Watermelon Balls: The Third Degree

Here's a little something from the Taipei Times a while back, which you won't find on their site. It comes from the weekly Johnny Neihu column - the irreverence and humour of which I truly appreciate. The elusive Cathy Pacific appears to be Johnny's main squeeze, and has only made this one, very special, guest appearance. (ppssssst: I heard she nearly made Johnny lose his job).

Anyway, without further ado, I present:


What's green all over, lives in an ivory tower, and has balls the size of watermelons?

You have three guesses.

Or, better yet, while my man Johnny is busy in the bathroom making offerings to the porcelain goddess (he read a New York Times article by Edward Wong last night, immediately took ill, and asked me to step in), allow me to elucidate on this cryptic question.

Take a look at the article
"Intellectuals must be the watermelon effect's foe" in the Taipei Times (March 8, page 8). Did this piece of obnoxious, idiotic and masturbatory crap also make you projectile-vomit onto your morning paper? Good, because I did.

You really don't want to visit Neihu Mansions right now.

For those of you lucky enough to have kept your
youtiao and doujiang down, let me update you on the latest theory why the Democratic Progressive Party (DPP) will lose the presidential election.

According to
Hsu Yung-ming (徐永明), professor of political science at Soochow University, the DPP will eat shit on March 22.

Not because the general public understands that their idea of governance is putting assclowns like Government Information Office Minister
Shieh Jhy-wey (謝志偉), Minister of Education Tu Cheng-sheng (杜正勝) and Tu's lapdog Chuang Kuo-jung (莊國榮) in the spotlight to divert attention from incompetence elsewhere.

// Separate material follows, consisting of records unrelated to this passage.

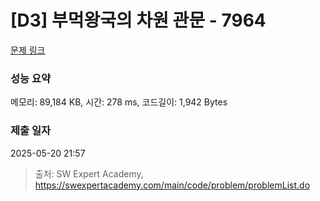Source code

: # [D3] 부먹왕국의 차원 관문 - 7964 

[문제 링크](https://swexpertacademy.com/main/code/problem/problemDetail.do?contestProbId=AWuSgKpqmooDFASy) 

### 성능 요약

메모리: 89,184 KB, 시간: 278 ms, 코드길이: 1,942 Bytes

### 제출 일자

2025-05-20 21:57



> 출처: SW Expert Academy, https://swexpertacademy.com/main/code/problem/problemList.do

Not because they have been caught funnelling money from the public coffers into "private" businesses set up to provide a cushy landing pad for party VIPs.

Not the myriad other reasons why we would be disappointed - and more than a little pissed off with - the party that promised so much and delivered a lot less.

No, no, no, no, no - these reasons are far too simple and straightforward for the great and abstract mind of Professor Hsu.

Hsu has been kind and condescending enough to inform us that the real reason why the DPP is bound to bite electoral dust is because the masses are fundamentally misguided, psychologically unsound and incapable of rational analysis.

I quote: "
As many believe that [KMT presidential candidate Ma Ying-jeou 馬英九] has a good chance of winning the election, they are flocking to jump on the bandwagon and demonstrate their correctness... voters want to be in the winning camp to avoid the psychological consequences of losing... they deliberately ignore squabbles over the character of candidates, as these background noises would interfere with a sense of personal fulfilment."

Abso-frigging-lutely brilliant. Don't even bother pardoning my French.

If that's all the intellectual prowess and rational faculty required to become a professor of political science, then I should have tenure at Oxford and my own shaded parking spot by now.

The strange thing is that Hsu is not being original in hiding his head between his legs and licking his watermelon sized balls for comfort, all the while banishing the possibility that the DPP is responsible for its own failure from his undoubtedly brilliant mind - over-taxed as it is by concerns for the public's welfare.

Sorry, Professor Hsu - was that too long and complex a sentence for you? Let me rephrase it: It's time the DPP examined why it has let Taiwan's fledgling democracy down. It's time to pull your head out of your ass and smell the coffee. Has it ever occurred to you that the DPP is not infallible? That it should, in fact, take responsibility for its own cock-ups? Or are you really so far up shit creek that you can't see the paddle lying in your lap?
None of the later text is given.